### AVAILABLE DATA
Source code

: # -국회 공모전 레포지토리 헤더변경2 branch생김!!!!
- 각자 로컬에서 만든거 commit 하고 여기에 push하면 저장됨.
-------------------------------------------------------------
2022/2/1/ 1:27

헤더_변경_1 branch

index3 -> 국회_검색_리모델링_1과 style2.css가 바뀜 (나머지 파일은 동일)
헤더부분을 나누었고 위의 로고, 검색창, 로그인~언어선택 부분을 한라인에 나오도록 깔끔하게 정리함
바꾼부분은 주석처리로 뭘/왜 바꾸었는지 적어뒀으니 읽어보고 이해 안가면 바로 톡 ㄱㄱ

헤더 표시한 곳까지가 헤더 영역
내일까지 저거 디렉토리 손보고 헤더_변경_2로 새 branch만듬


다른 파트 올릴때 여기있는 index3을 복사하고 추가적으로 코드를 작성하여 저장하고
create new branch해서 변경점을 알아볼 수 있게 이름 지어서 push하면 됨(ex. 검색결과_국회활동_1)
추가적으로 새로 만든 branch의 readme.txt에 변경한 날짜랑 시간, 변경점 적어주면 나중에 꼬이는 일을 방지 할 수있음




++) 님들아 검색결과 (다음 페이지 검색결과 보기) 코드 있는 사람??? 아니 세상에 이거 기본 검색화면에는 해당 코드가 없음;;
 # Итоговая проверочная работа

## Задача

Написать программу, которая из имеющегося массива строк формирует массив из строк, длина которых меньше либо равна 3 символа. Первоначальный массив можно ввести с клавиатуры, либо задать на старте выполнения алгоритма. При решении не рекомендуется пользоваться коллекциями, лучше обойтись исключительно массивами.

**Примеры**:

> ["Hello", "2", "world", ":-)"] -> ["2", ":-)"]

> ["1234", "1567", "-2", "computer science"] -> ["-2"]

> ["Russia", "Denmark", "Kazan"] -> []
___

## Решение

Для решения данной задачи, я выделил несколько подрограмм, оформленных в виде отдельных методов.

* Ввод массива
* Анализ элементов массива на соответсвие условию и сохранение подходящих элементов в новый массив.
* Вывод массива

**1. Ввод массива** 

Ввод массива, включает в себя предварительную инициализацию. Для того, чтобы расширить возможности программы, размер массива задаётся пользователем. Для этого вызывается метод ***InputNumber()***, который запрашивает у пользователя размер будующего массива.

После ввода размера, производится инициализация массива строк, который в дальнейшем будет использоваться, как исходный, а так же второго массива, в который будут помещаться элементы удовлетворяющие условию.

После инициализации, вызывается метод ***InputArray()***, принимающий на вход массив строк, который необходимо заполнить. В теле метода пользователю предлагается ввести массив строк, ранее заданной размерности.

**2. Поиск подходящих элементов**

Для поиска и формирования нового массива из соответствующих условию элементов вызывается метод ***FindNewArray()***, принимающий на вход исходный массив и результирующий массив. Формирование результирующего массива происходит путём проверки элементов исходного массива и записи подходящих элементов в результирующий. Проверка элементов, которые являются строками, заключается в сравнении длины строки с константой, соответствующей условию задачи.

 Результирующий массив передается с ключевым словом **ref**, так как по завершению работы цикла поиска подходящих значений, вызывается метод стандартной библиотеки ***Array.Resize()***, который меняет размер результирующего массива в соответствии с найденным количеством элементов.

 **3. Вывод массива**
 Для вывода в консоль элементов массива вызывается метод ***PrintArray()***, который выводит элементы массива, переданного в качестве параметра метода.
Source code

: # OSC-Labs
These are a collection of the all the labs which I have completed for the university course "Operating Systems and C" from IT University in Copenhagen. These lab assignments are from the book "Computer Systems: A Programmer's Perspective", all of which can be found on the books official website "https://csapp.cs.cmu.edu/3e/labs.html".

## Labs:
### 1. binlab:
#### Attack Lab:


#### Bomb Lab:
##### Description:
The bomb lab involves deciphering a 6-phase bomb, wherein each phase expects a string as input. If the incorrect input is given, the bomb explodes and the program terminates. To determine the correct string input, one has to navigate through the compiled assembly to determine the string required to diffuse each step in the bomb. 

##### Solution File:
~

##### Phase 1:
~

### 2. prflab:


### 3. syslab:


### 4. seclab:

### TASK DESCRIPTION
Repeat the whole listing, keeping every word exactly as it is.

### WRITTEN SOLUTION
Source code

: # -국회 공모전 레포지토리 헤더변경2 branch생김!!!!
- 각자 로컬에서 만든거 commit 하고 여기에 push하면 저장됨.
-------------------------------------------------------------
2022/2/1/ 1:27

헤더_변경_1 branch

index3 -> 국회_검색_리모델링_1과 style2.css가 바뀜 (나머지 파일은 동일)
헤더부분을 나누었고 위의 로고, 검색창, 로그인~언어선택 부분을 한라인에 나오도록 깔끔하게 정리함
바꾼부분은 주석처리로 뭘/왜 바꾸었는지 적어뒀으니 읽어보고 이해 안가면 바로 톡 ㄱㄱ

헤더 표시한 곳까지가 헤더 영역
내일까지 저거 디렉토리 손보고 헤더_변경_2로 새 branch만듬


다른 파트 올릴때 여기있는 index3을 복사하고 추가적으로 코드를 작성하여 저장하고
create new branch해서 변경점을 알아볼 수 있게 이름 지어서 push하면 됨(ex. 검색결과_국회활동_1)
추가적으로 새로 만든 branch의 readme.txt에 변경한 날짜랑 시간, 변경점 적어주면 나중에 꼬이는 일을 방지 할 수있음




++) 님들아 검색결과 (다음 페이지 검색결과 보기) 코드 있는 사람??? 아니 세상에 이거 기본 검색화면에는 해당 코드가 없음;;
 # Итоговая проверочная работа

## Задача

Написать программу, которая из имеющегося массива строк формирует массив из строк, длина которых меньше либо равна 3 символа. Первоначальный массив можно ввести с клавиатуры, либо задать на старте выполнения алгоритма. При решении не рекомендуется пользоваться коллекциями, лучше обойтись исключительно массивами.

**Примеры**:

> ["Hello", "2", "world", ":-)"] -> ["2", ":-)"]

> ["1234", "1567", "-2", "computer science"] -> ["-2"]

> ["Russia", "Denmark", "Kazan"] -> []
___

## Решение

Для решения данной задачи, я выделил несколько подрограмм, оформленных в виде отдельных методов.

* Ввод массива
* Анализ элементов массива на соответсвие условию и сохранение подходящих элементов в новый массив.
* Вывод массива

**1. Ввод массива** 

Ввод массива, включает в себя предварительную инициализацию. Для того, чтобы расширить возможности программы, размер массива задаётся пользователем. Для этого вызывается метод ***InputNumber()***, который запрашивает у пользователя размер будующего массива.

После ввода размера, производится инициализация массива строк, который в дальнейшем будет использоваться, как исходный, а так же второго массива, в который будут помещаться элементы удовлетворяющие условию.

После инициализации, вызывается метод ***InputArray()***, принимающий на вход массив строк, который необходимо заполнить. В теле метода пользователю предлагается ввести массив строк, ранее заданной размерности.

**2. Поиск подходящих элементов**

Для поиска и формирования нового массива из соответствующих условию элементов вызывается метод ***FindNewArray()***, принимающий на вход исходный массив и результирующий массив. Формирование результирующего массива происходит путём проверки элементов исходного массива и записи подходящих элементов в результирующий. Проверка элементов, которые являются строками, заключается в сравнении длины строки с константой, соответствующей условию задачи.

 Результирующий массив передается с ключевым словом **ref**, так как по завершению работы цикла поиска подходящих значений, вызывается метод стандартной библиотеки ***Array.Resize()***, который меняет размер результирующего массива в соответствии с найденным количеством элементов.

 **3. Вывод массива**
 Для вывода в консоль элементов массива вызывается метод ***PrintArray()***, который выводит элементы массива, переданного в качестве параметра метода.
Source code

: # OSC-Labs
These are a collection of the all the labs which I have completed for the university course "Operating Systems and C" from IT University in Copenhagen. These lab assignments are from the book "Computer Systems: A Programmer's Perspective", all of which can be found on the books official website "https://csapp.cs.cmu.edu/3e/labs.html".

## Labs:
### 1. binlab:
#### Attack Lab:


#### Bomb Lab:
##### Description:
The bomb lab involves deciphering a 6-phase bomb, wherein each phase expects a string as input. If the incorrect input is given, the bomb explodes and the program terminates. To determine the correct string input, one has to navigate through the compiled assembly to determine the string required to diffuse each step in the bomb. 

##### Solution File:
~

##### Phase 1:
~

### 2. prflab:


### 3. syslab:


### 4. seclab:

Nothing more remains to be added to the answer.